Including the eight million children registered as refugees, there are 50 million displaced children in the world–of those, 28 million were forced to flee their homes because of violence and insecurity, the report states.

UNICEF is using the report as an opportunity to remind nations of their obligations under the Convention on the Rights of the Child—a treaty ratified by every country in the world except Somalia and the United States. The U.S. has signed the treaty, but has yet to ratify the agreement, meaning it isn't currently required to follow its regulations.

"Fulfilling the rights of these children and their families is both a moral and a practical imperative," the report says. "The Convention on the Rights of the Child (CRC)—the most widely ratified human rights treaty in history—obligates ratifying countries to respect and protect the rights of all children within their territories, regardless of a child’s background or migration status."

Some 21% of all child migrants—6.3 million children—live in the Americas: most of those live in Mexico, the U.S., or Canada. The treatment of displaced children by the U.S. has come under increased scrutiny after Central American women and children, who advocates say have fled violence and abuse in Honduras, Guatemala, and El Salvador, were targeted by immigration raids. And while the Obama administration has put in place temporary relief programs for undocumented people who arrived in the U.S. as children in the form of Deferred Action for Childhood Arrivals (DACA) and Deferred Action for Parental Accountability (DAPA), Obama has also overseen more than 2.5 million deportations since 2009—more than any other president.

The treatment of displaced children in America has also been criticized by top lawyers and human rights groups because children facing action in immigration court are not legally required to be provided with a lawyer. That means that children under five years old are sometimes required to legally represent themselves in court.

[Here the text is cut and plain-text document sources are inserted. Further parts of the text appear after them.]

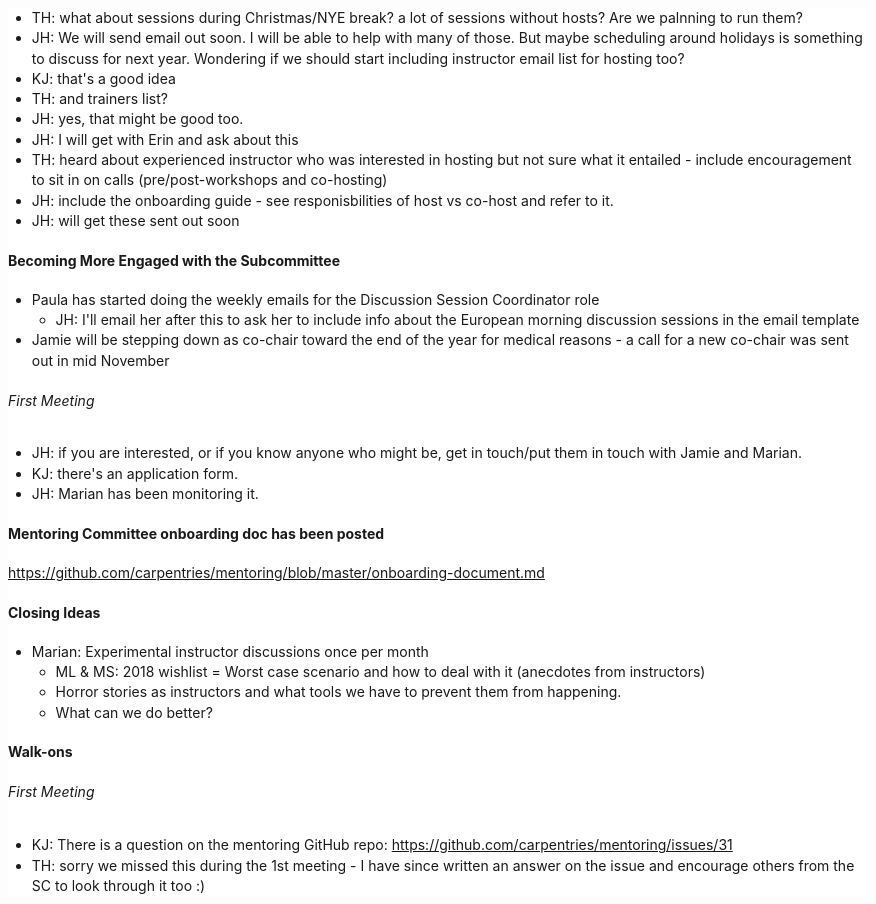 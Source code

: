 - TH: what about sessions during Christmas/NYE break? a lot of sessions without hosts? Are we palnning to run them?
- JH: We will send email out soon. I will be able to help with many of those. But maybe scheduling around holidays is something to discuss for next year. Wondering if we should start including instructor email list for hosting too?
- KJ: that's a good idea
- TH: and trainers list?
- JH: yes, that might be good too.
- JH: I will get with Erin and ask about this
- TH: heard about experienced instructor who was interested in hosting but not sure what it entailed - include encouragement to sit in on calls (pre/post-workshops and co-hosting)
- JH: include the onboarding guide - see responisbilities of host vs co-host and refer to it.
- JH: will get these sent out soon

#### Becoming More Engaged with the Subcommittee

- Paula has started doing the weekly emails for the Discussion Session Coordinator role
  - JH: I'll email her after this to ask her to include info about the European morning discussion sessions in the email template
- Jamie will be stepping down as co-chair toward the end of the year for medical reasons - a call for a new co-chair was sent out in mid November

###### First Meeting

- JH: if you are interested, or if you know anyone who might be, get in touch/put them in touch with Jamie and Marian.
- KJ: there's an application form.
- JH: Marian has been monitoring it.


#### Mentoring Committee onboarding doc has been posted

https://github.com/carpentries/mentoring/blob/master/onboarding-document.md

#### Closing Ideas

- Marian: Experimental instructor discussions once per month
    - ML & MS: 2018 wishlist = Worst case scenario and how to deal with it (anecdotes from instructors)
    - Horror stories as instructors and what tools we have to prevent them from happening.
    - What can we do better?

#### Walk-ons

###### First Meeting

- KJ: There is a question on the mentoring GitHub repo: https://github.com/carpentries/mentoring/issues/31
- TH: sorry we missed this during the 1st meeting - I have since written an answer on the issue and encourage others from the SC to look through it too :)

The rule is facing a legal challenge from the American Civil Liberties Union on behalf of 14 minors facing deportation.


"Dramatic increases in the number of children apprehended by immigration authorities at the southern border of the United States reflect underlying challenges for children in their countries of origin and underscore the importance of United States’ migration legislation, policy and enforcement decisions for children throughout the region," the report says.

The U.S. has also been criticized by international human rights groups for its reluctance to take Syrian refugees as the crisis in that country rages on: though the U.S. has accepted 10,000 Syrians since November last year, that number is far short of the numbers being taken in by countries like Canada and Germany. Toxic rhetoric against Syrian refugees has marred discussions of resettlement in the U.S., with several governors across the country saying they don't support Syrians refugees in their states. (Because refugee resettlement is a federal program, governors do not posses the power to block refugees from being placed in their state.)


Displaced children often struggle to gain access to education, healthcare, and the same protections as their counterparts, the UNHCR report found: for example, refugee children worldwide are five times less likely to be in school than non-refugee children.

"Though many communities and people around the world have welcomed refugee and migrant children, xenophobia, discrimination, and exclusion pose serious threats to their lives and futures," writes UNICEF Executive Director Anthony Lake in the report. "Language barriers make it difficult for children and their families to seek the help they need. Legal barriers can prevent them from accessing education, health care and other services. These obstacles are magnified for the 70,000 children who are born stateless every year, often as a result of their parents’ migration."